When Technical Analysis Gained Respect
"How could these stocks be making tops when my fundamental news is right on line and when earnings are coming through for all my companies? It doesn't make any sense." That was the reaction of now-legendary technician Alan Shaw when he began his career on Wall Street in 1958. He was looking for something other than fundamental research to help him make stock and market calls. Charts were the answer.
During his long career, Shaw often had to hide his research from clients, tapping into his analytical team to come up with fundamental reasons to pitch a specific stock. The choices were technically driven, but he couldn’t let clients know that at the time.

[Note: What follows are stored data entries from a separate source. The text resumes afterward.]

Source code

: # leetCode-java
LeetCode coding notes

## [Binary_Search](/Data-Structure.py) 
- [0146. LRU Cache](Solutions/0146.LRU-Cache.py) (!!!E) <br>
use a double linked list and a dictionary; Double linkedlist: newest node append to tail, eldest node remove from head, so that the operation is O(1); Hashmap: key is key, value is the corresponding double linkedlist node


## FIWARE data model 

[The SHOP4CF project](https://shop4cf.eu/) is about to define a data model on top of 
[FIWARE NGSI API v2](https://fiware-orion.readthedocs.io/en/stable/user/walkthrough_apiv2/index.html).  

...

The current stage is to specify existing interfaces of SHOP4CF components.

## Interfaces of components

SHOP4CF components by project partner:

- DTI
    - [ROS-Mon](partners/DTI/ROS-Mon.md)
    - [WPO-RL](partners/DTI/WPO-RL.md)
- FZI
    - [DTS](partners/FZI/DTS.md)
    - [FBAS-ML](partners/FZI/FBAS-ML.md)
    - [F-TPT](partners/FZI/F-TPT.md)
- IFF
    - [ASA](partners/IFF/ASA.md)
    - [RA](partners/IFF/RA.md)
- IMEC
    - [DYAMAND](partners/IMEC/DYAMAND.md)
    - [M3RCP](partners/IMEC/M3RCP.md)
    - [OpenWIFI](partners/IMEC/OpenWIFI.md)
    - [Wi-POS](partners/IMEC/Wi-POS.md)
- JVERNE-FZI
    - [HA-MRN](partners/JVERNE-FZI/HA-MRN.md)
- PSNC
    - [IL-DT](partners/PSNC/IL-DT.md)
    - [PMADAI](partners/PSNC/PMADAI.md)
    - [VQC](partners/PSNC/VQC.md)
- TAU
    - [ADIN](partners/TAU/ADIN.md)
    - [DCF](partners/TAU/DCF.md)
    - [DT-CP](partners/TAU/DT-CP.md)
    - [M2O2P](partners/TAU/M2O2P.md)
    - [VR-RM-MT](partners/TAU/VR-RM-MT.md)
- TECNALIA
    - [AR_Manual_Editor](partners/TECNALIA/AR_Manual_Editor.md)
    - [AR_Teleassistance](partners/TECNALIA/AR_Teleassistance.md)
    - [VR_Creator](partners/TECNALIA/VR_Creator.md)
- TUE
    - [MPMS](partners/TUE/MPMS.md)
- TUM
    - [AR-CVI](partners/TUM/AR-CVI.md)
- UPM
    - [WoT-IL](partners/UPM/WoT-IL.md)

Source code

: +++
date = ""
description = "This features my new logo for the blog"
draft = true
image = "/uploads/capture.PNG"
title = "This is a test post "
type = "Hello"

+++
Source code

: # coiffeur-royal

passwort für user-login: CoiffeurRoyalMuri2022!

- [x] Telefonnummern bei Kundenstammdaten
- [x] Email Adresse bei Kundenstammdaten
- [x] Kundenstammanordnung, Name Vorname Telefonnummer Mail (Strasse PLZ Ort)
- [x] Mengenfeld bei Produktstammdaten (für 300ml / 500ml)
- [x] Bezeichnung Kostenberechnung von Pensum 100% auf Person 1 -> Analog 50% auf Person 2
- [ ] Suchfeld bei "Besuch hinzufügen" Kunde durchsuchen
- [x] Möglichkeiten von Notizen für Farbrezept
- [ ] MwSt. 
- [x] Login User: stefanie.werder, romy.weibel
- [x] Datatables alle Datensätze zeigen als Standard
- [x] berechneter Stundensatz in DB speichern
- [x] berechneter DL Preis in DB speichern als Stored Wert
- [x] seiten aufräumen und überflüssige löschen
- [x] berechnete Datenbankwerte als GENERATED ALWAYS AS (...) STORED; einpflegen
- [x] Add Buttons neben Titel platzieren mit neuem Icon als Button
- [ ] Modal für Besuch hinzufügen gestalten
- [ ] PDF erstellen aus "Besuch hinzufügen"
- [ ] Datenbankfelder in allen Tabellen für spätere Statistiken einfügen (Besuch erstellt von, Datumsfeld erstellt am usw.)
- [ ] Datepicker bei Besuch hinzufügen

But charts served him well, and he avoided equities during the bear market that lasted from 1966 to 1982, when the Dow Jones Industrial Average bounced between 600 and 1,000 before finally breaking out. Charts helped Shaw see that the bull market that lasted until 2000 was real.
Perhaps Shaw's greatest market call was in May 1985, in a research note titled "The Technical Bull Case for Bonds.” He told his clients that “based on our technical analysis, we believe that a structural bull market is underway for bonds; short, intermediate and long term indicators are allowing the best bond bet to be made in possibly the entire investment career of the reader.”
But the era that Shaw thrived in has passed. As he says, the "days of charting stocks by hand are over."